Python Reading Individual files and Regex through them

metallica1973 · November 5, 2013, 4:41pm

As a newbie to Python, I am trying to write a script in which is will add all the log files (*.log) from within a directory to a list[], open the files and search for an ip using a regex and single it out (appending the ip's to the list[]). So far, I have:

import re, os
def list_files()
content = []
    for files in os.walk('var/www/html/data/customer/log'):
        content.append(files)
      return content
lfiles = list_files()
lfiles
file1.log
file2.log
file3.log
file4.log

lfiles[0]
file1.log
file2.log
file3.log
file4.log

At this point I would imagine I need to open these files and regex pulling the ips(this is the part that gets me) So maybe:

then add somewhere into the function:

regexp = re.findall(r"(?<=\:\ )\d{1,3}.\d{1,3}.\d{1,3}.\d{1,3}",files)

and add whatever else I need to get this done.

Corona688 · November 5, 2013, 4:46pm

Why add the filenames to a list? Why not just use the filenames, when you get them?

metallica1973 · November 5, 2013, 5:06pm

Many thanks for the reply. Can you show me an example?

I was trying to get fancy and as you can see, I dug myself into a hole

Maybe something like this:

import os, re

def list_files()
 ips = []
 for subdir, dirs, files in os.walk('var/www/html/data/customer/log'):
    for file in files:
        f=open(file, 'r')
        lines=f.readlines()
        regexp = re.findall(r"(?<=\:\ )\d{1,3}.\d{1,3}.\d{1,3}.\d{1,3}",file)
        f.close()
        ips.append(file)
 return ips

metallica1973 · November 7, 2013, 10:28pm

I made an adjustment that was recommended by someone else and this is what I get:

import os,re

def list_files():
 ips = []
 for subdir, dirs, files in os.walk('var/www/html/data/customer/log'):
    for file in files:
        f=open(file, 'r')
        lines=f.readlines()
        regexp = re.findall(r"(?<=\:\ )\d{1,3}.\d{1,3}.\d{1,3}.\d{1,3}",file)
        f.close()
        ips.append(regexp)
 return ips

and when I use the function I get this error:

 list_files()
---------------------------------------------------------------------------
IOError                                   Traceback (most recent call last)
/home/Python/banned-scraper/<ipython-input-9-52cf17baf819> in <module>()
----> 1 list_files()

/home/Python/banned-scraper/<ipython-input-8-9070553f1ea7> in list_files()
      5  for subdir, dirs, files in os.walk('var/www/html/data/customer/log'):
      6     for file in files:
----> 7         f=open(file, 'r')
      8         lines=f.readlines()
      9         regexp = re.findall(r"(?<=\:\ )\d{1,3}.\d{1,3}.\d{1,3}.\d{1,3}",file)
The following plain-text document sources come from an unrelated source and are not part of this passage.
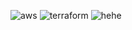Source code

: ![aws](https://cdn.iconscout.com/icon/free/png-256/free-amazon-aws-3550503-2970088.png) ![terraform](https://gitlab.com/uploads/-/system/project/avatar/17143493/terraform.png) ![hehe](https://media.giphy.com/media/v1.Y2lkPTc5MGI3NjExaDY3dTNzaTNvNXhkcXllODhiZzVkcTJhcTFqcm9zNWEzbzZtODl5cCZlcD12MV9pbnRlcm5hbF9naWZfYnlfaWQmY3Q9Zw/scZPhLqaVOM1qG4lT9/giphy.gif)
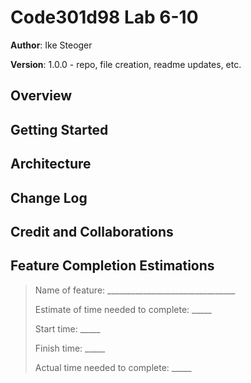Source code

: # Code301d98 Lab 6-10

**Author**: Ike Steoger

**Version**: 1.0.0 - repo, file creation, readme updates, etc.

## Overview
<!-- Provide a high level overview of what this application is and why you are building it, beyond the fact that it's an assignment for this class. (i.e. What's your problem domain?) -->

## Getting Started
<!-- What are the steps that a user must take in order to build this app on their own machine and get it running? -->

## Architecture
<!-- Provide a detailed description of the application design. What technologies (languages, libraries, etc) you're using, and any other relevant design information. -->

## Change Log
<!-- Use this area to document the iterative changes made to your application as each feature is successfully implemented. Use time stamps. Here's an example:

01-01-2001 4:59pm - Application now has a fully-functional express server, with a GET route for the location resource. -->

## Credit and Collaborations
<!-- Give credit (and a link) to other people or resources that helped you build this application. -->

## Feature Completion Estimations

>Name of feature: ________________________________
>
>Estimate of time needed to complete: _____
>
>Start time: _____
>
>Finish time: _____
>
>Actual time needed to complete: _____
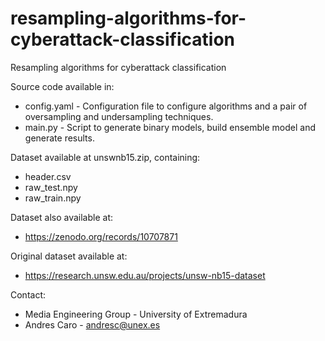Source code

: # resampling-algorithms-for-cyberattack-classification
Resampling algorithms for cyberattack classification


Source code available in:

- config.yaml - Configuration file to configure algorithms and a pair of oversampling and undersampling techniques.
- main.py - Script to generate binary models, build ensemble model and generate results.

Dataset available at unswnb15.zip, containing:
- header.csv
- raw_test.npy
- raw_train.npy
  
Dataset also available at:
- https://zenodo.org/records/10707871

Original dataset available at:
- https://research.unsw.edu.au/projects/unsw-nb15-dataset

Contact:
- Media Engineering Group - University of Extremadura
- Andres Caro - andresc@unex.es

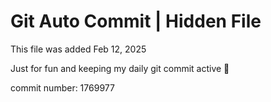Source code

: # Git Auto Commit | Hidden File

This file was added Feb 12, 2025

Just for fun and keeping my daily git commit active 🤪

commit number: 1769977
IOError: [Errno 2] No such file or directory: 'eval7577:1.18595.dbg'

???

metallica1973 · November 19, 2013, 5:38pm

for subdir, dirs, files in os.walk('var/www/html/data/customer/log'):
    for file in files:
        regexp = re.findall(r"10.7.0.145", open(file, "r").read())
        print " Here is whats inside of %s = %s" % (regexp,file)
   ....:         
  Here is whats inside of [] = file3
 Here is whats inside of [] = file6
 Here is whats inside of [] = file7
 Here is whats inside of [] = file1
 Here is whats inside of ['10.7.0.145'] = file9
 Here is whats inside of [] = file5
 Here is whats inside of [] = file8
 Here is whats inside of [] = file10
 Here is whats inside of [] = file2
 Here is whats inside of [] = file4

I made some progress but cant figure out how to just print the file containing the regular expression. So it prints something like this:

Here is whats inside of ['10.7.0.145'] = file9

only

---------- Post updated at 05:38 PM ---------- Previous update was at 03:35 PM ----------

I figured it out with some help. re.findall returns a list. So I need to only print

[0]

which gets the first (and only) item in matches. The if-statement in place, the print line will only be run if matches is non-empty.

for subdir, dirs, files in os.walk('.'):
    for file in files:
       matches = re.findall(r"10.7.0.145", open(file).read())
       if matches:
           print " I found what I was looking for %s = %s" % (file,matches[0])

returns:

Here is whats inside of file9 = 10.7.0.145

objective complete.